Description
These Ultimate Red Velvet Chocolate Chip Cookies combine the classic rich cocoa flavor with a vibrant red color and a variety of chopped chocolates for a decadent treat. The cookies have a soft, gooey texture achieved by browning butter, incorporating both brown and white sugars, and chilling the dough before baking. Flaky sea salt on top adds a perfect balance of sweet and salty.
Ingredients
Scale
Wet Ingredients
- 10 tbsp unsalted butter (140g)
- ½ cup light or dark brown sugar, packed (100g)
- ⅓ cup white sugar (65g)
- 1 large egg
- 1 egg yolk
- 1 tbsp vanilla bean paste
- ½ tsp vinegar
- ½ tbsp gel red food color
Dry Ingredients
- 1 ¼ cup all purpose flour (160g)
- 2 tbsp Dutch processed cocoa powder (12g)
- ¾ tsp salt
- ½ tsp baking powder
- ¼ tsp baking soda
Add-ins
- 8 oz chopped chocolate (white, milk, and dark mix: 3 oz white, 2.5 oz dark, 2.5 oz milk)
- Optional: flakey sea salt to sprinkle on top
Instructions
- Browning the Butter: Place the unsalted butter in a non-stick pan over medium-low heat. Stir continuously for a few minutes until the butter begins to brown and releases a caramel-y nutty aroma.

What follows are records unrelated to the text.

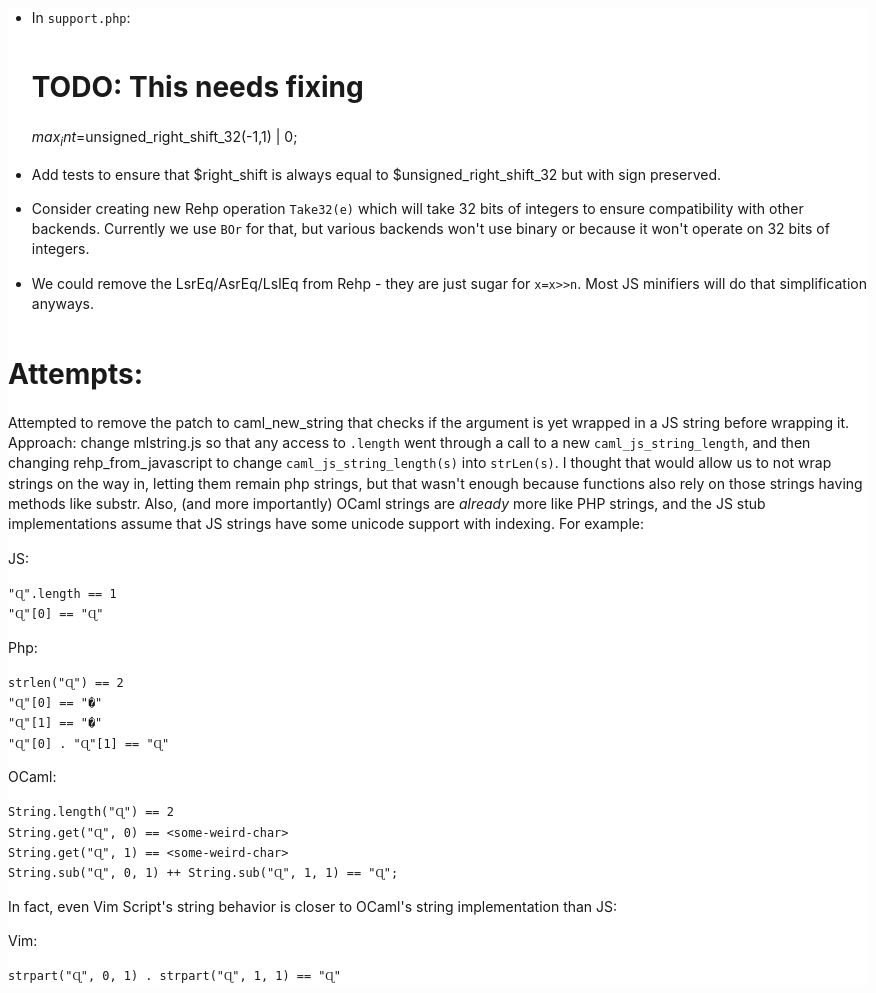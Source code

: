- In `support.php`:

    # TODO: This needs fixing
    $max_int=$unsigned_right_shift_32(-1,1) | 0;

- Add tests to ensure that $right_shift is always equal to
  $unsigned_right_shift_32 but with sign preserved.

- Consider creating new Rehp operation `Take32(e)` which will take 32 bits of
  integers to ensure compatibility with other backends. Currently we use `BOr`
  for that, but various backends won't use binary or because it won't operate
  on 32 bits of integers.

- We could remove the LsrEq/AsrEq/LslEq from Rehp - they are just sugar for
  `x=x>>n`. Most JS minifiers will do that simplification anyways.

# Attempts:
Attempted to remove the patch to caml_new_string that checks if the argument is
yet wrapped in a JS string before wrapping it. Approach: change mlstring.js so
that any access to `.length` went through a call to a new
`caml_js_string_length`, and then changing rehp_from_javascript to change
`caml_js_string_length(s)` into `strLen(s)`. I thought that would allow us to
not wrap strings on the way in, letting them remain php strings, but that
wasn't enough because functions also rely on those strings having methods like
substr. Also, (and more importantly) OCaml strings are _already_ more like PHP
strings, and the JS stub implementations assume that JS strings have some
unicode support with indexing. For example:

JS:

    "Ɋ".length == 1
    "Ɋ"[0] == "Ɋ"

Php:

    strlen("Ɋ") == 2
    "Ɋ"[0] == "�"
    "Ɋ"[1] == "�"
    "Ɋ"[0] . "Ɋ"[1] == "Ɋ"

OCaml:

    String.length("Ɋ") == 2
    String.get("Ɋ", 0) == <some-weird-char>
    String.get("Ɋ", 1) == <some-weird-char>
    String.sub("Ɋ", 0, 1) ++ String.sub("Ɋ", 1, 1) == "Ɋ";

In fact, even Vim Script's string behavior is closer to OCaml's string
implementation than JS:

Vim:

    strpart("Ɋ", 0, 1) . strpart("Ɋ", 1, 1) == "Ɋ"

- Adding Sugars: Lower the heat to its lowest setting and add both the brown and white sugars. Whisk gently for 1 minute until sugars begin to dissolve; avoid caramelizing or melting the sugars fully. The mixture may look grainy.
- Cooling the Mixture: Remove the pan from heat and let the butter-sugar mixture cool for 5 minutes until warm but no longer hot.
- Mixing Wet Ingredients: Add the egg, egg yolk, vanilla bean paste, vinegar, and red food coloring to the cooled mixture. Whisk quickly for about 2 minutes until the mixture is smooth and creamy.
- Preparing Dry Ingredients: Sift together the all-purpose flour, Dutch processed cocoa powder, salt, baking powder, and baking soda in a separate bowl. Mix them evenly.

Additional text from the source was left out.